クレディ・スイス、社債約170億ドル無価値化 債権者から怒りの声
UBSによるクレディ・スイスの買収において、160億スイスフラン(172億4000万ドル)相当のAT1債(その他ティア1債)が無価値化することについて取り上げた記事。クレディ・スイスの株主は、まがりなりにも、UBSの株式を受け取ることができるのに、社債が無価値になるというのはおかしいという見方があるようです。
「AT1債が無価値となる一方で、返済の優先順位が社債より下位となる株式の保有者は、UBSによる株式交換方式の買収で総額32億3000万ドルを受け取ることになる。
クレディ・スイスのAT1を保有するアクシオム・オルタナティブ・インベストメンツの調査責任者、ジェローム・ルグラス氏は「AT1所有者と株主の序列をどうして逆転できるのか理解できない」と批判した。」
もっともな不満です。
より詳しい解説。もともとそういう設計の社債なのだそうです。
クレディ・スイスのCoCo債、なぜ価値を失ったのか-QuickTake(ブルームバーグ)
「偶発転換社債(CoCo債)は「その他ティア1債」(AT1債)としても知られ、手りゅう弾が付いた高利回り投資と表現されることが多い。UBSグループによるクレディ・スイス・グループ買収では170億ドル(約2兆2400億円)規模のCoCo債で手りゅう弾が放たれた。これは欧州債務危機を契機にCoCo債が誕生した際の理念に沿ったものだ。
CoCo債は銀行債の最下層に位置付けられ、好況時にはリターンも大きいが銀行経営に大きな問題が起きた際には最初に痛みが生じる分野の一つとして設計されている。」
「当局が同行の一部または全体を国有化し、AT1債を完全に無価値にするか、あるいはUBSによる買収で債券保有者には全く損失が生じないという2つの相反するシナリオが想定された。
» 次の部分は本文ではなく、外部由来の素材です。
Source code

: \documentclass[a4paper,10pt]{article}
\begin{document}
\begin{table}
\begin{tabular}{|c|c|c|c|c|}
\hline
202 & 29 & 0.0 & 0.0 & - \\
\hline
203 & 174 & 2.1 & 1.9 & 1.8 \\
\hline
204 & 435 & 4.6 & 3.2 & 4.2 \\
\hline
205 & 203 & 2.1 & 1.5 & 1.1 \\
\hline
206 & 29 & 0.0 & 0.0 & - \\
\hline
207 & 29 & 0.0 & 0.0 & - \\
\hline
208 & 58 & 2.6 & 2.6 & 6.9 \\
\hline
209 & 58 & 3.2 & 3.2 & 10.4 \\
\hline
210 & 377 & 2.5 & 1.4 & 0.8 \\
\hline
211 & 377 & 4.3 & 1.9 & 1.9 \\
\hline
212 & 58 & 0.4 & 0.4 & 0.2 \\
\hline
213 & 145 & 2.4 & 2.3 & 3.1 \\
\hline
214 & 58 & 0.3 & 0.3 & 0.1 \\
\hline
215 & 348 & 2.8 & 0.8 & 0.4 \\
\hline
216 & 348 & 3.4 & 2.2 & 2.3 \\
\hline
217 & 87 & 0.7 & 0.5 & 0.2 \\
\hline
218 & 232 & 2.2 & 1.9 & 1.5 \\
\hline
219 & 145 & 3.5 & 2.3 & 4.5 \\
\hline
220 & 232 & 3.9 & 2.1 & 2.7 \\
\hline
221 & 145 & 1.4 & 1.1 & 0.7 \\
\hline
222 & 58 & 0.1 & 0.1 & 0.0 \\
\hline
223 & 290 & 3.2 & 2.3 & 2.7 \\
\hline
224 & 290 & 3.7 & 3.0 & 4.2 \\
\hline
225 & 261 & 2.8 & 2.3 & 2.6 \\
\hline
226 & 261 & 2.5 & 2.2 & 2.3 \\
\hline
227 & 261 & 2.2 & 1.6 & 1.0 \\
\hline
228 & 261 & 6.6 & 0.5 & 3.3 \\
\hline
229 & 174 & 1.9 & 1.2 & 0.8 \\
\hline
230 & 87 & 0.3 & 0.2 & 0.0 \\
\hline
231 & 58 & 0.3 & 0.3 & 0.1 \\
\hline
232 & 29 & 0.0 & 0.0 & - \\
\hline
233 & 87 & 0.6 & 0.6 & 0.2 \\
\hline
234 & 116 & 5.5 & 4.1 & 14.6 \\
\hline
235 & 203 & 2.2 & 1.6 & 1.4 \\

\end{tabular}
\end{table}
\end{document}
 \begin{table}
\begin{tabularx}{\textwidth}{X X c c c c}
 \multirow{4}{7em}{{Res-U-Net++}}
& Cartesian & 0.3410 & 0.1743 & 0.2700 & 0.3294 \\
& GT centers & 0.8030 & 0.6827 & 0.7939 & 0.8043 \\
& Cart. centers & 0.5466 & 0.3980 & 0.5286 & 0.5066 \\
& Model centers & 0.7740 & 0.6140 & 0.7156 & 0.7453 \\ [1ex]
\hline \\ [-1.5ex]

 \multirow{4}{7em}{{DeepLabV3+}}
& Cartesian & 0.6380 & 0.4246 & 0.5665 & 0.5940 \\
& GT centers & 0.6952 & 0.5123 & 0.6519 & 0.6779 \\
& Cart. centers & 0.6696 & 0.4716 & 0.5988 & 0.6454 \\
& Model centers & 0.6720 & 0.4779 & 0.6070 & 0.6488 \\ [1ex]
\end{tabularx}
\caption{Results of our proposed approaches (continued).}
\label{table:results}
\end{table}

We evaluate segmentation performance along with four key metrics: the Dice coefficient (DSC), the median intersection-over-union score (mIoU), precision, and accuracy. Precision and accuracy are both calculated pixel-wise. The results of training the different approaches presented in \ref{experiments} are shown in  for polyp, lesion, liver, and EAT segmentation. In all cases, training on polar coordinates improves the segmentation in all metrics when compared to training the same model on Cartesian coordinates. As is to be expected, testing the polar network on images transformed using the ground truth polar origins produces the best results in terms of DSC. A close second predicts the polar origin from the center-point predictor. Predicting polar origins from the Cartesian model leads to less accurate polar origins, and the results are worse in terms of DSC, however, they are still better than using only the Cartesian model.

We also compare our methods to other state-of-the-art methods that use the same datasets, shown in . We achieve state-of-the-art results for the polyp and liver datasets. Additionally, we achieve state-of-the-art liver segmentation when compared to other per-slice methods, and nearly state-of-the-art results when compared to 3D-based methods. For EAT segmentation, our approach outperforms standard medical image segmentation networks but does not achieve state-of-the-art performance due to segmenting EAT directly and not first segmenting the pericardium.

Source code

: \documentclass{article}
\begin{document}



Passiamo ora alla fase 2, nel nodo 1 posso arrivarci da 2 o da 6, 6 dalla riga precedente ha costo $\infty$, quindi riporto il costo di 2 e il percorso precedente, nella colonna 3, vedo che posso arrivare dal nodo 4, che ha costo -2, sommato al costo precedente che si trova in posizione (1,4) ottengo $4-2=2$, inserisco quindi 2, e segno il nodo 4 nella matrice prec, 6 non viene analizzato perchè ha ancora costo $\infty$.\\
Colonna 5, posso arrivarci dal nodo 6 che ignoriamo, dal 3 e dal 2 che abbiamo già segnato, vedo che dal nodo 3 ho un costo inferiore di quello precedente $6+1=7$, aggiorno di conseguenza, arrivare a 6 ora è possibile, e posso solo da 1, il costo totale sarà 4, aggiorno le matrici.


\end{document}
政府が統合の後押しで介入したため、最終的にはその両方が少しずつ実現する形となった。クレディ・スイスのCoCo債はどれも株式転換型ではなく評価切り下げ型のため、損失のリスクは常にあった。」
そうはいっても、株主より、債券保有者が先に損失を被るというのは異例のようです。
「AT1債が損失を出す前に株主が最初に痛手を受けるという市場の慣例を無視する今回の決定は、2750億ドル規模のAT1債市場に大打撃となって、他の金融機関のCoCo債見通しに深刻な疑念が生じる恐れがある。」
(補足)
欧州の監督当局は、損失負担は株主からが原則と説明しているそうです。
銀行の損失負担はまず株主から、英欧当局が説明 AT1債巡り(ロイター)
「スイスの金融大手クレディ・スイス救済でAT1債(その他ティア1債)の価値をゼロとする措置が取られたことを受け、英欧の金融監督当局は20日、市場の動揺を抑えるため、このような状況でまず損失を負担するのは株主で、債券保有者はその後になると説明した。」
実際に大きな損失を出した運用会社もあるそうです。
PIMCO、クレディ・スイスAT1債で3.4億ドル損失=関係筋(ロイター)
「米大手債券運用会社パシフィック・インベストメント・マネジメント(PIMCO)は、UBSによるクレディ・スイス(CS)買収に伴い無価値化されるCSのAT1債(その他ティア1債)で、約3億4000万ドルの損失を被ると、関係筋が明らかにした。」
ただし、クレディ・スイスの他の債券の価値上昇で、損失分は相殺されたとのことです。
「この関係筋は、UBSによるCS買収を受けてPIMCOが保有するCSの他の債券の価値が上昇し、AT1債の損失分を相殺したと述べた。」
無価値になるAT1債の分だけ、クレディ・スイスは債務を免除されるということですから、それ以外の債券の価値は高くなるのでしょう。クレディ・スイスの他の債券は保有せず、AT1債しか持っていなければ、まともに損失だけ被ることになります。
日本への影響は限定的だそうです。
クレディ・スイス 「AT1債」社債問題 国内影響は限定的 金融庁(NHK)
「資産運用会社の「野村アセットマネジメント」は今月17日時点で、「AT1債」を組み込んで運用している投資信託が31本あると発表しました。
金額にすると合わせておよそ5億5000万円で、これらの投資信託の中に「AT1債」が占める割合は最も高いもので0.79%だとしています。」
「金融庁は、「AT1債」について、今のところ国内の金融機関から大きな損失が出たといった報告はないとし、影響は限定的だとみています。」